Stored data
--------------------------------

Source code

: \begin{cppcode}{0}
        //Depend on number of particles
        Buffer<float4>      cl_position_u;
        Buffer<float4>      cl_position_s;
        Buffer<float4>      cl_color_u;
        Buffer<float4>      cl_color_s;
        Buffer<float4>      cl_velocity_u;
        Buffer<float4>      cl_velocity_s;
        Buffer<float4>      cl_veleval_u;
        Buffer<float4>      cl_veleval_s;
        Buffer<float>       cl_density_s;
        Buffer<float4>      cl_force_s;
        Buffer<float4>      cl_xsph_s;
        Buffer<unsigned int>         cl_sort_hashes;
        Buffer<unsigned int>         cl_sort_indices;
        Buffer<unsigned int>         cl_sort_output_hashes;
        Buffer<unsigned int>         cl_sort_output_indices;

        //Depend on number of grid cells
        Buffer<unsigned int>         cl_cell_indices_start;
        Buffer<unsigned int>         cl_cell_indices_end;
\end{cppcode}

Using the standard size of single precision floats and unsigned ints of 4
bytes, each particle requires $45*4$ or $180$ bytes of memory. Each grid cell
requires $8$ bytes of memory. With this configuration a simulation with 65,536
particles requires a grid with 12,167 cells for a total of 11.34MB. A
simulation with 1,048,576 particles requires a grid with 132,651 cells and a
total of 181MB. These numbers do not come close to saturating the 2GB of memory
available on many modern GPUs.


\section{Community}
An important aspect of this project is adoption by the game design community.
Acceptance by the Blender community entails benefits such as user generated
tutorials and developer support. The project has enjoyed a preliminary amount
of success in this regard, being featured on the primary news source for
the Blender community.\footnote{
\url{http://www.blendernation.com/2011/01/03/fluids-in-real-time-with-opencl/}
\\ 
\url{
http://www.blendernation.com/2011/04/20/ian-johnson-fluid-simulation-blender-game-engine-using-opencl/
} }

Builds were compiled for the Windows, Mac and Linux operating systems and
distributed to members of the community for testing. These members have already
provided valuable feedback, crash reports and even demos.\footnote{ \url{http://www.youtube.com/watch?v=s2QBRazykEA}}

--------------------------------

An exact copy of the data, with every line intact, is the required answer.

▶ Response to the exercise
Source code

: \begin{cppcode}{0}
        //Depend on number of particles
        Buffer<float4>      cl_position_u;
        Buffer<float4>      cl_position_s;
        Buffer<float4>      cl_color_u;
        Buffer<float4>      cl_color_s;
        Buffer<float4>      cl_velocity_u;
        Buffer<float4>      cl_velocity_s;
        Buffer<float4>      cl_veleval_u;
        Buffer<float4>      cl_veleval_s;
        Buffer<float>       cl_density_s;
        Buffer<float4>      cl_force_s;
        Buffer<float4>      cl_xsph_s;
        Buffer<unsigned int>         cl_sort_hashes;
        Buffer<unsigned int>         cl_sort_indices;
        Buffer<unsigned int>         cl_sort_output_hashes;
        Buffer<unsigned int>         cl_sort_output_indices;

        //Depend on number of grid cells
        Buffer<unsigned int>         cl_cell_indices_start;
        Buffer<unsigned int>         cl_cell_indices_end;
\end{cppcode}

Using the standard size of single precision floats and unsigned ints of 4
bytes, each particle requires $45*4$ or $180$ bytes of memory. Each grid cell
requires $8$ bytes of memory. With this configuration a simulation with 65,536
particles requires a grid with 12,167 cells for a total of 11.34MB. A
simulation with 1,048,576 particles requires a grid with 132,651 cells and a
total of 181MB. These numbers do not come close to saturating the 2GB of memory
available on many modern GPUs.


\section{Community}
An important aspect of this project is adoption by the game design community.
Acceptance by the Blender community entails benefits such as user generated
tutorials and developer support. The project has enjoyed a preliminary amount
of success in this regard, being featured on the primary news source for
the Blender community.\footnote{
\url{http://www.blendernation.com/2011/01/03/fluids-in-real-time-with-opencl/}
\\ 
\url{
http://www.blendernation.com/2011/04/20/ian-johnson-fluid-simulation-blender-game-engine-using-opencl/
} }

Builds were compiled for the Windows, Mac and Linux operating systems and
distributed to members of the community for testing. These members have already
provided valuable feedback, crash reports and even demos.\footnote{ \url{http://www.youtube.com/watch?v=s2QBRazykEA}}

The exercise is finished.